Like the value of ‘DocBot attempts to cure cancer’ is that DocBot can think larger and wider thoughts than humans, and natively manipulate an opaque-to-us dense causal graph of the biochemical pathways in the human body, and so on; if you insist on DocBot only thinking legible-to-human thoughts, then it’s not obvious it will significantly outperform humans.
If Facebook AI research is such a threat, wouldn’t it be possible to talk to Yann LeCun?
I did, briefly. I ask that you not do so yourself, or anybody else outside one of the major existing organizations, because I expect that will make things worse as you annoy him and fail to phrase your arguments in any way he’d find helpful.
Other MIRI staff have also chatted with Yann. One co-worker told me that he was impressed with Yann’s clarity of thought on related topics (e.g., he has some sensible, detailed, reductionist models of AI), so I’m surprised things haven’t gone better.
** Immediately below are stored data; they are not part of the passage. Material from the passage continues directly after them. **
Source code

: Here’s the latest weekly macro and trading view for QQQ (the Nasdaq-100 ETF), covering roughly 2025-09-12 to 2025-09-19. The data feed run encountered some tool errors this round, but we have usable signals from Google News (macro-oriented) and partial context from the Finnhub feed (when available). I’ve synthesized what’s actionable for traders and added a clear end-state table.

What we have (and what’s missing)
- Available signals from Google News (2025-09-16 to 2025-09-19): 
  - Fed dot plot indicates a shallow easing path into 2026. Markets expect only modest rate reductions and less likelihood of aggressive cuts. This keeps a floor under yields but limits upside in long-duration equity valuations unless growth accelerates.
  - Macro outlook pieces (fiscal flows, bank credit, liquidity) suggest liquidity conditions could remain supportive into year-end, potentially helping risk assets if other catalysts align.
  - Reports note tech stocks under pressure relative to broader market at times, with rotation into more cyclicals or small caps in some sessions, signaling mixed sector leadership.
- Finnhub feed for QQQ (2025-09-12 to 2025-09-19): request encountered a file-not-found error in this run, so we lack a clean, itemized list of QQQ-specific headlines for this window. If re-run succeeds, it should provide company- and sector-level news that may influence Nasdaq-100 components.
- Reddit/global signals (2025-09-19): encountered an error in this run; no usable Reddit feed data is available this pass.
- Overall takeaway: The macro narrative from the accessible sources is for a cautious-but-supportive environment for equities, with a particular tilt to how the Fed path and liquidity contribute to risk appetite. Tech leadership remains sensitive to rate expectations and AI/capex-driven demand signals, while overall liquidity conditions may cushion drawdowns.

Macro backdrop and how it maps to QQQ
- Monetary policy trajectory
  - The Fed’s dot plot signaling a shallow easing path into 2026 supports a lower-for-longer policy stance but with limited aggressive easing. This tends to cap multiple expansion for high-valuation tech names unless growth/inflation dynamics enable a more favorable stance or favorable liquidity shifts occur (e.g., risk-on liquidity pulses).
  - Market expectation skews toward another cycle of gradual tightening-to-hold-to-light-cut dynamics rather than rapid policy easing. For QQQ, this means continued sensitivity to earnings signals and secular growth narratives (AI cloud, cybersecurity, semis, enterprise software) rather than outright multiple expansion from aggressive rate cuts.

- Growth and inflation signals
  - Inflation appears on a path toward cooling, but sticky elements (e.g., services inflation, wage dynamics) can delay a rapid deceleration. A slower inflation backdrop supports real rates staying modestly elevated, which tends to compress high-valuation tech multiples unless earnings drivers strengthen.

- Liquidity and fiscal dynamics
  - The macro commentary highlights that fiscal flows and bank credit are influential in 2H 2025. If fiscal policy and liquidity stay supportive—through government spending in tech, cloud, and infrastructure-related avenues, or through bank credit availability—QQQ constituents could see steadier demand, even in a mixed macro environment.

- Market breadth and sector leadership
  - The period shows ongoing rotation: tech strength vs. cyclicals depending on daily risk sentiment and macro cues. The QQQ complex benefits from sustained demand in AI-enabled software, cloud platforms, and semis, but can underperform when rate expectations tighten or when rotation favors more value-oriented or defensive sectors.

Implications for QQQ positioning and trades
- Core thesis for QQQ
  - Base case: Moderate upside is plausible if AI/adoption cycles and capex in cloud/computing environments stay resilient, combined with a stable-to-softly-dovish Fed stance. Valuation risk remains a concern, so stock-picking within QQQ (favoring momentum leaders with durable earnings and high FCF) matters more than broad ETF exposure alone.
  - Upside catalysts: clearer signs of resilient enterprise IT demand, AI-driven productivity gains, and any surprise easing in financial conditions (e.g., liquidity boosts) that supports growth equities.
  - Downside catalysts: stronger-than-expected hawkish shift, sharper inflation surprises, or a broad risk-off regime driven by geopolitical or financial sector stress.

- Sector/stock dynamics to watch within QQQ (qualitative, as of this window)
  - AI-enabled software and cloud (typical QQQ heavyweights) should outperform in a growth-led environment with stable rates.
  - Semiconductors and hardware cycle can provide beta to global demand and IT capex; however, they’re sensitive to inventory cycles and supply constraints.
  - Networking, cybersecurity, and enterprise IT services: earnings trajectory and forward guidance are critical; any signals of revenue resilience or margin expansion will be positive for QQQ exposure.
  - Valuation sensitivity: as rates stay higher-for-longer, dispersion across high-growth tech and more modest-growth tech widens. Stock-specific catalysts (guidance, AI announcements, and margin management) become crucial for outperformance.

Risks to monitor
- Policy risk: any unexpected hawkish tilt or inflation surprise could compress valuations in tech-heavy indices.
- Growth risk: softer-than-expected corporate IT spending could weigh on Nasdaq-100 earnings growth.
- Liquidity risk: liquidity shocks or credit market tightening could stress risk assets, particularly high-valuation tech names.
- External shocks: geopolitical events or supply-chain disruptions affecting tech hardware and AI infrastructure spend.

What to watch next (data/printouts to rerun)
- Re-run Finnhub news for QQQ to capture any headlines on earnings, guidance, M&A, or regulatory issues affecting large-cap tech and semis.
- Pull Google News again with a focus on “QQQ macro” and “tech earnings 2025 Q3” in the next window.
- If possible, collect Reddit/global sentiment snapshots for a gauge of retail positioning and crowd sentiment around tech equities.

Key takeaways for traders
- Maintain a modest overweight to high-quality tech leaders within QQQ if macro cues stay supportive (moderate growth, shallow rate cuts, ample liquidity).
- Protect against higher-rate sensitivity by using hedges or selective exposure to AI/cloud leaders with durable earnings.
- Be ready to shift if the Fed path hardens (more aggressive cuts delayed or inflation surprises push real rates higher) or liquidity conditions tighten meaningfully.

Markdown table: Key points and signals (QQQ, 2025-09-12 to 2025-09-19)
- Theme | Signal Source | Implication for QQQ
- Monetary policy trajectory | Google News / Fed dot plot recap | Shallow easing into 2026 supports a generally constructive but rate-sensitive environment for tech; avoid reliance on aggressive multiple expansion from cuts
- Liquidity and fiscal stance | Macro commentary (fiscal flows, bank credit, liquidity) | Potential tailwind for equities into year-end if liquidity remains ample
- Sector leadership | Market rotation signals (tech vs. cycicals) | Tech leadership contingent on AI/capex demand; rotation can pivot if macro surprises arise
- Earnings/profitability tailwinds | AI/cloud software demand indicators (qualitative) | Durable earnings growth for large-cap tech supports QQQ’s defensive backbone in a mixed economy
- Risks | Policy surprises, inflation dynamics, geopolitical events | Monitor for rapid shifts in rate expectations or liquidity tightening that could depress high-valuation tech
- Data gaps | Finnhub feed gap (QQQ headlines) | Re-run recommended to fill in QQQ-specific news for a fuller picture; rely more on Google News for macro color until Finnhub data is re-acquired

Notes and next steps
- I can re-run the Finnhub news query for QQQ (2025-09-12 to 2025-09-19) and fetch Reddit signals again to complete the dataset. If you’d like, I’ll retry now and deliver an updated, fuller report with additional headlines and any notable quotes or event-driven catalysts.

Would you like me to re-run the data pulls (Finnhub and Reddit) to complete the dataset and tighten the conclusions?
Non-MIRI folks have talked to Yann too; e.g., Debate on Instrumental Convergence between LeCun, Russell, Bengio, Zador, and More.
What happened?
Nothing much.
There was also a debate between Yann and Stuart Russel on facebook, which got discussed here:
https://www.lesswrong.com/posts/WxW6Gc6f2z3mzmqKs/debate-on-instrumental-convergence-between-lecun-russell
For a more comprehensive writeup of some stuff related to the “annoy him and fail to phrase your arguments helpfully”, see Idea Innoculation and Inferential Distance.
My view is that if Yann continues to be interested in arguing about the issue then there’s something to work with, even if he’s skeptical, and the real worry is if he’s stopped talking to anyone about it (I have no idea personally what his state of mind is right now)
Produce the Textbook From The Future that tells us how to do AGI safely. That said, getting an AGI to generate a correct Foom safety textbook or AGI Textbook from the future would be incredibly difficult, it would be very possible for an AGI to slip in a subtle hard-to-detect inaccuracy that would make it worthless, verifying that it is correct would be very difficult, and getting all humans on earth to follow it would be very difficult.